# [DATA TO EXAMINE]
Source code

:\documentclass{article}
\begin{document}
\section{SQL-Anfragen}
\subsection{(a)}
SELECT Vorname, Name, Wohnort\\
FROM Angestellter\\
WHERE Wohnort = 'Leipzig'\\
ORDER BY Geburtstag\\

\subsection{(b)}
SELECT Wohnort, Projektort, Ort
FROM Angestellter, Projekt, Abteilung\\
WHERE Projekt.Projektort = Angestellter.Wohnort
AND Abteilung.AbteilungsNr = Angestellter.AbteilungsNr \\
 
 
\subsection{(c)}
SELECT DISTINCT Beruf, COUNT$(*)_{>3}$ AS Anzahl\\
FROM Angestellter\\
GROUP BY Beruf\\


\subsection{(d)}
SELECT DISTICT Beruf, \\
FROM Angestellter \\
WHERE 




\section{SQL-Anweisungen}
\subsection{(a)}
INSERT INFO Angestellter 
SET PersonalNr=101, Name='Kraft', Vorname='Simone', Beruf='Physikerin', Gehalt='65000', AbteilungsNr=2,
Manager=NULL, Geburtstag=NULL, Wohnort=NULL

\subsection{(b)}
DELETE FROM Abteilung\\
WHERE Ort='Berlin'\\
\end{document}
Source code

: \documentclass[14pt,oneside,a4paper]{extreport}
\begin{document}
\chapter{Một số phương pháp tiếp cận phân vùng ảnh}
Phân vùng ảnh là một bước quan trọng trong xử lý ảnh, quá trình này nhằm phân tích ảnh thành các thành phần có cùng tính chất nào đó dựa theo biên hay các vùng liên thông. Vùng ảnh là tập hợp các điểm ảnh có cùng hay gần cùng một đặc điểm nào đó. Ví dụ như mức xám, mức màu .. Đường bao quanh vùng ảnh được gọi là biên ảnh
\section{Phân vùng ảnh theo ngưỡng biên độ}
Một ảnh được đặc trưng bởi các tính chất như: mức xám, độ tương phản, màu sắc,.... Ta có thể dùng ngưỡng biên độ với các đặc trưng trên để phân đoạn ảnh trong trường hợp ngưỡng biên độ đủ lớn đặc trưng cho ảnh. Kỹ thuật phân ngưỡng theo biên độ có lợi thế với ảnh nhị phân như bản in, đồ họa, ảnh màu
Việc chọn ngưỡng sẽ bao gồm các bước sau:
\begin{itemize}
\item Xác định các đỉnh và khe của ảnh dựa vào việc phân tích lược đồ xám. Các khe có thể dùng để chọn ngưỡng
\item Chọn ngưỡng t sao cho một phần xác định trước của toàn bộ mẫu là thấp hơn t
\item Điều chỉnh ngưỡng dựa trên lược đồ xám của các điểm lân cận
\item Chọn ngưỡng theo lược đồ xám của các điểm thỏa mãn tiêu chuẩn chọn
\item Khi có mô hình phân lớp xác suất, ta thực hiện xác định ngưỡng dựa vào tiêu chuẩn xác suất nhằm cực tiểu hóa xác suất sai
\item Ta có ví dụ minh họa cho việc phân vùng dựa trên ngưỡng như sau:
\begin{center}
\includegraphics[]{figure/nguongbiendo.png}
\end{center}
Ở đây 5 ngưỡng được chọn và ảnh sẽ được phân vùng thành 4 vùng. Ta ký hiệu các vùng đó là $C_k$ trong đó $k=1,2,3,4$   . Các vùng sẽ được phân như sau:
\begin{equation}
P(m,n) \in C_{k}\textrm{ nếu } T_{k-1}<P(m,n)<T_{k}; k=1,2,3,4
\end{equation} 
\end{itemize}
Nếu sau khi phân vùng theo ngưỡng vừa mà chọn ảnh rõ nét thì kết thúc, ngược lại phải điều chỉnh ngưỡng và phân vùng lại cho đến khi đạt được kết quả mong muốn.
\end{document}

--

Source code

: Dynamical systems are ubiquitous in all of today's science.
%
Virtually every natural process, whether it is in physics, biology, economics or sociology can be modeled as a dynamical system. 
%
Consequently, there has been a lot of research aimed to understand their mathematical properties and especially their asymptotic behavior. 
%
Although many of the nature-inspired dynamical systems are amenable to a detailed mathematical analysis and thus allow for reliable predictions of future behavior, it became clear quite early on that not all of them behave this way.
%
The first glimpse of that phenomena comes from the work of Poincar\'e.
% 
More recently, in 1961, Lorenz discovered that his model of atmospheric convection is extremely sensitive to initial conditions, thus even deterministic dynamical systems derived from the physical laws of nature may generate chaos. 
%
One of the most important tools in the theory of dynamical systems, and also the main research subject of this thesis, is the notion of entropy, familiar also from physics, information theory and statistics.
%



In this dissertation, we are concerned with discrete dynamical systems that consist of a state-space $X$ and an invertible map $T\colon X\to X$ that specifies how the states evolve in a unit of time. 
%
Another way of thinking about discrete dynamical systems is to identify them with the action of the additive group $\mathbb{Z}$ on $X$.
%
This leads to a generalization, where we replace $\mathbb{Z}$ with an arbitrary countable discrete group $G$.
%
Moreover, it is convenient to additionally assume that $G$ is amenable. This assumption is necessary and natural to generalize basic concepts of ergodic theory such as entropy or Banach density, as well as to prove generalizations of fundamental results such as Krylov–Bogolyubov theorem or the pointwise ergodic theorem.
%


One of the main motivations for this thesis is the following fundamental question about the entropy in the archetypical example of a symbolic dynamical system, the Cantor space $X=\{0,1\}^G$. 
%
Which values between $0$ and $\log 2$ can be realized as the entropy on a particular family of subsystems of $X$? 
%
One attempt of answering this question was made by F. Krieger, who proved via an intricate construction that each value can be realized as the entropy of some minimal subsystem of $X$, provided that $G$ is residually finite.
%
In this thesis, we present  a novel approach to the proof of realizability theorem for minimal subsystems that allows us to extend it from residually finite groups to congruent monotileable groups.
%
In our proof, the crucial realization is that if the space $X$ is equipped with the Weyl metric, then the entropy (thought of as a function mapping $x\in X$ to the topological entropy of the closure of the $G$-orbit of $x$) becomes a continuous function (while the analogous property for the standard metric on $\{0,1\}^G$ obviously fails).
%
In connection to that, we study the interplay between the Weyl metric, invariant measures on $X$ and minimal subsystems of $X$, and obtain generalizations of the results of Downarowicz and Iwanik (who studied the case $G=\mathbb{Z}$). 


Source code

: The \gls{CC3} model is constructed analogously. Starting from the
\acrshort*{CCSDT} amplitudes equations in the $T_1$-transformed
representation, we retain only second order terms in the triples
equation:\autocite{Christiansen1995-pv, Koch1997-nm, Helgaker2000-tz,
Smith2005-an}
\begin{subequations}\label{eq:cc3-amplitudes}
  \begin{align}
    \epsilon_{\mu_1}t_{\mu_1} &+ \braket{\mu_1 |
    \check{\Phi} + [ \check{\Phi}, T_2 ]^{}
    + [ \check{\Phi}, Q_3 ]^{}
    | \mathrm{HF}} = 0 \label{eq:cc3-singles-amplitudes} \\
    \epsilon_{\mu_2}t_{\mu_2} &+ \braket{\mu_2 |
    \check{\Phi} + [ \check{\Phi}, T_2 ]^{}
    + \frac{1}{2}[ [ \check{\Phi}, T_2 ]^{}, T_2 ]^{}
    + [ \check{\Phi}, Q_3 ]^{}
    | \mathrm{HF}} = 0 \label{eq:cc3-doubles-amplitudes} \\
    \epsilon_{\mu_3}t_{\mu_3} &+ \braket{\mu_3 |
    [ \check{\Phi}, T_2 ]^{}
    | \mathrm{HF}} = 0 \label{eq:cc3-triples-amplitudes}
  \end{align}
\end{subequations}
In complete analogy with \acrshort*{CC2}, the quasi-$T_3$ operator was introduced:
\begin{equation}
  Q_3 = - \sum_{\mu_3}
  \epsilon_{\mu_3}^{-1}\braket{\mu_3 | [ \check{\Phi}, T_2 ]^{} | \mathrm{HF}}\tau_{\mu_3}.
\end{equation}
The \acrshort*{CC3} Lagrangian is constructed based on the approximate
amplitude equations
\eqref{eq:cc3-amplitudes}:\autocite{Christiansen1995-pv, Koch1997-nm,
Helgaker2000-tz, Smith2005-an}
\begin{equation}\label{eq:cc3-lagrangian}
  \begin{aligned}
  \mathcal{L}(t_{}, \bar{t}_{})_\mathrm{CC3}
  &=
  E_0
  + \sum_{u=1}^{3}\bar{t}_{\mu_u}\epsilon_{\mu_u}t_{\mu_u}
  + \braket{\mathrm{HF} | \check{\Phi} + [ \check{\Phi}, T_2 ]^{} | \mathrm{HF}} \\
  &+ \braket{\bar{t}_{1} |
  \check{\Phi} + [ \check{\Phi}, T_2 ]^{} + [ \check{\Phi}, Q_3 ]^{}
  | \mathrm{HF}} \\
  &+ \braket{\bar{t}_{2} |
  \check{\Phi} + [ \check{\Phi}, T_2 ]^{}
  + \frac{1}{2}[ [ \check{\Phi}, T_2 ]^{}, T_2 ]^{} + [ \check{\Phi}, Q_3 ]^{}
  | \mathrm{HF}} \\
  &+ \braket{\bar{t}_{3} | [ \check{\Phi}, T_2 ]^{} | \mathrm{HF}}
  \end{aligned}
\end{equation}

---

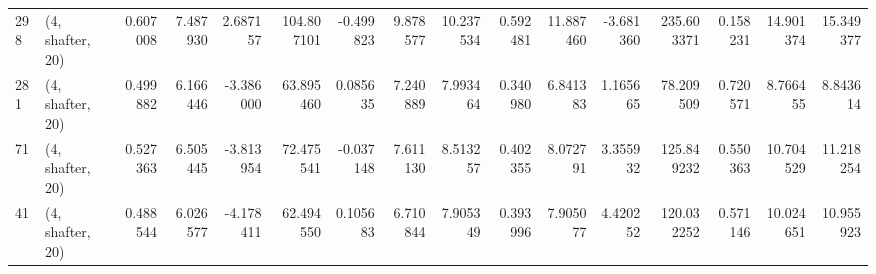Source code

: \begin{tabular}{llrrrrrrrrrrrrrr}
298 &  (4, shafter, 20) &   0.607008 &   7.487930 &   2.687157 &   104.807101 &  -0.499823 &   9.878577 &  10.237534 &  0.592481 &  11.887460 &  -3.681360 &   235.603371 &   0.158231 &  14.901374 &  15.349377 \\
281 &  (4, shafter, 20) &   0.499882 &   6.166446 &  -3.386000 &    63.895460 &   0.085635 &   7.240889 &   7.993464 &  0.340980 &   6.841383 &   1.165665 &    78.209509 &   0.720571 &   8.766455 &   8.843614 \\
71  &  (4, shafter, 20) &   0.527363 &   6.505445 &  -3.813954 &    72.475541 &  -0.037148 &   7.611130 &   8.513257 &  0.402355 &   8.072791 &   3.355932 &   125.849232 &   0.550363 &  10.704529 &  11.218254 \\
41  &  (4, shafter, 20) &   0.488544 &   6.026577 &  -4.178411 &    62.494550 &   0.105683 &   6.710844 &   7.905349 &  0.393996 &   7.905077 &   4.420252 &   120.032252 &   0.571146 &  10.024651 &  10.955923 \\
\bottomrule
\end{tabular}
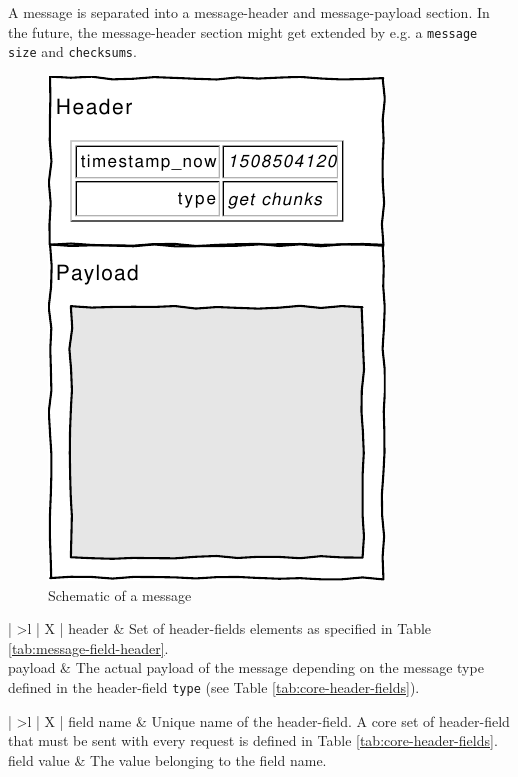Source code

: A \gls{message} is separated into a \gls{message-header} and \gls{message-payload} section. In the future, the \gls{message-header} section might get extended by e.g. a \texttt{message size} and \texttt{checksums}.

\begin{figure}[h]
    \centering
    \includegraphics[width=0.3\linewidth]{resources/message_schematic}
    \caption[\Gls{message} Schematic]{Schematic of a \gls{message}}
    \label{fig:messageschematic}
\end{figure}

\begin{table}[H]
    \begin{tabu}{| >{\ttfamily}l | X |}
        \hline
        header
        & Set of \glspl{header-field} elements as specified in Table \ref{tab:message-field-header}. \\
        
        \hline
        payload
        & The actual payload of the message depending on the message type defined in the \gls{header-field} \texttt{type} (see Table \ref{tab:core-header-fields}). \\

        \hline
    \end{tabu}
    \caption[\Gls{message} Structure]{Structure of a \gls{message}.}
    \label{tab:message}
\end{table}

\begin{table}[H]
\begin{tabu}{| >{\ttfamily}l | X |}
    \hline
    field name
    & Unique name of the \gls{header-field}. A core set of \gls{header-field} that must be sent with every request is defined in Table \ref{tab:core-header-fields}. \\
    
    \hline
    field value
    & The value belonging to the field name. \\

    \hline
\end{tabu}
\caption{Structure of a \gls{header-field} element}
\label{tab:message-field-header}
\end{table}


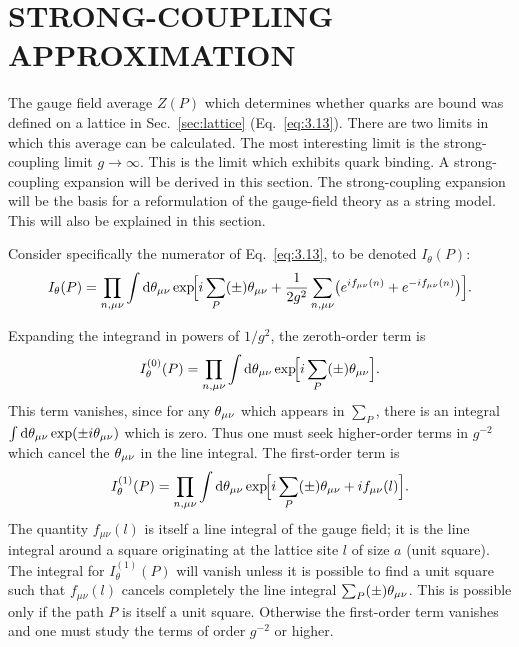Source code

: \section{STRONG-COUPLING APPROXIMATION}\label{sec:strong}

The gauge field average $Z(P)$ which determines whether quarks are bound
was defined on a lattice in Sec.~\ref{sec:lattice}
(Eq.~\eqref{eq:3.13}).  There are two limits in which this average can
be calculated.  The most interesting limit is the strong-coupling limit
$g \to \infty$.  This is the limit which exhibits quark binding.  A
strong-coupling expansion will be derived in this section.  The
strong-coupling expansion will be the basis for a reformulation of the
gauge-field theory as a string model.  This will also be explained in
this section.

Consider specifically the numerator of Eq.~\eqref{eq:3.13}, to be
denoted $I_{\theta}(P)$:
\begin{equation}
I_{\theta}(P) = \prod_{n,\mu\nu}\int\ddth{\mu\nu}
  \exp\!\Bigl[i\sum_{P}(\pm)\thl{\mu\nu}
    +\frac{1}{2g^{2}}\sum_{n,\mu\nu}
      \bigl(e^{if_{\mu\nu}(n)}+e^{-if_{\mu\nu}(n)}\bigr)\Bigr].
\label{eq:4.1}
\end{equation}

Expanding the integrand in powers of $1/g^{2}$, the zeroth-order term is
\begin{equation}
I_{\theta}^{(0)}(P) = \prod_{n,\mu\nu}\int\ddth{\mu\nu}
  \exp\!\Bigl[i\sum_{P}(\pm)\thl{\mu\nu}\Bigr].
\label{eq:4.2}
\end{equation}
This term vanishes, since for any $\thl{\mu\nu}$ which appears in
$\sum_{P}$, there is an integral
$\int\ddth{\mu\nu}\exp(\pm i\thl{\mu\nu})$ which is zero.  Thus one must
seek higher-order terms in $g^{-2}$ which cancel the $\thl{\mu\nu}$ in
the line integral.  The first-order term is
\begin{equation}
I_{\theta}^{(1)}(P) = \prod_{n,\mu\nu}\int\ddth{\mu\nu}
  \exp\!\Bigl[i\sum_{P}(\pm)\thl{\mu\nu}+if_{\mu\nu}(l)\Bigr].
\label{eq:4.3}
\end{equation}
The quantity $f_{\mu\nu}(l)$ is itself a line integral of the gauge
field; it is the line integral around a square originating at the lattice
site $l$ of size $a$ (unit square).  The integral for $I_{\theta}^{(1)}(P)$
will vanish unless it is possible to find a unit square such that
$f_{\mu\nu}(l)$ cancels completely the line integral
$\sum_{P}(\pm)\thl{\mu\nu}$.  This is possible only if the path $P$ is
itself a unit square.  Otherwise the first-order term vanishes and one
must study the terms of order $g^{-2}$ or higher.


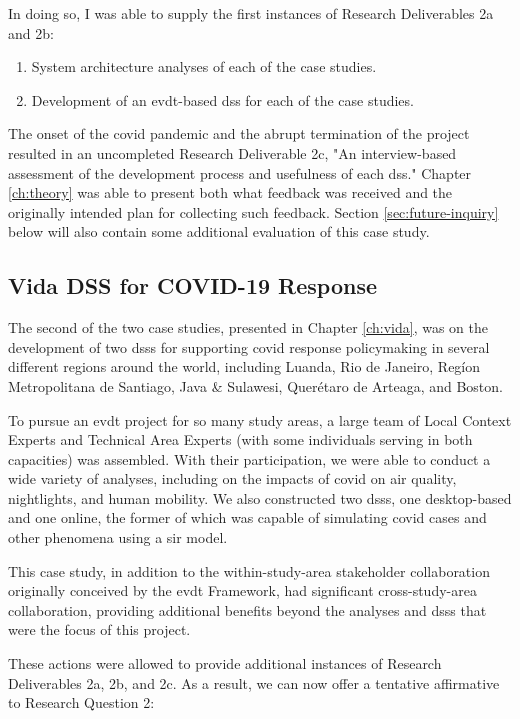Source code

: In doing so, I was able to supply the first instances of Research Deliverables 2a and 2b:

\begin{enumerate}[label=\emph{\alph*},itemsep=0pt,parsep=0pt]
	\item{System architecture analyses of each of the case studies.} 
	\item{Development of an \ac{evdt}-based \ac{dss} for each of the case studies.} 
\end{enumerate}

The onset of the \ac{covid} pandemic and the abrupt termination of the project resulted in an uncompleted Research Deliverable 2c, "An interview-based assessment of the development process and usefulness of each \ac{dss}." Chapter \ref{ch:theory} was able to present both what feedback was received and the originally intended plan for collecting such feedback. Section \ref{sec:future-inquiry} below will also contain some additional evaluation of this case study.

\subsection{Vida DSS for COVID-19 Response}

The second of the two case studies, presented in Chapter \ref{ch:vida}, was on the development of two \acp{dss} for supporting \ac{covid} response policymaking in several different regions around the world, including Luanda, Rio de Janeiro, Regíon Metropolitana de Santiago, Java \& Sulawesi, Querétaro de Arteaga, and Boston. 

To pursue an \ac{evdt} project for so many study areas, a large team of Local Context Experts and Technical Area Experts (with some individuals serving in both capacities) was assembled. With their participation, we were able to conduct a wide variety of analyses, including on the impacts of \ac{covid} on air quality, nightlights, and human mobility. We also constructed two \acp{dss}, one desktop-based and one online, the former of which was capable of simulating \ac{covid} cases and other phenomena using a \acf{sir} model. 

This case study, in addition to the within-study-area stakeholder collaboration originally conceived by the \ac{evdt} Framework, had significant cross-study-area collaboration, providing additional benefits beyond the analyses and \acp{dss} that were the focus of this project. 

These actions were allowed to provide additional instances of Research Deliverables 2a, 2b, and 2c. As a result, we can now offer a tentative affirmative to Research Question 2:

# [WHAT YOU HAVE TO DO]
Could you return all lines from the data above that contain the string "discrete"?

# [RESULT OF THE EXERCISE]
In this dissertation, we are concerned with discrete dynamical systems that consist of a state-space $X$ and an invertible map $T\colon X\to X$ that specifies how the states evolve in a unit of time. 
Another way of thinking about discrete dynamical systems is to identify them with the action of the additive group $\mathbb{Z}$ on $X$.
This leads to a generalization, where we replace $\mathbb{Z}$ with an arbitrary countable discrete group $G$.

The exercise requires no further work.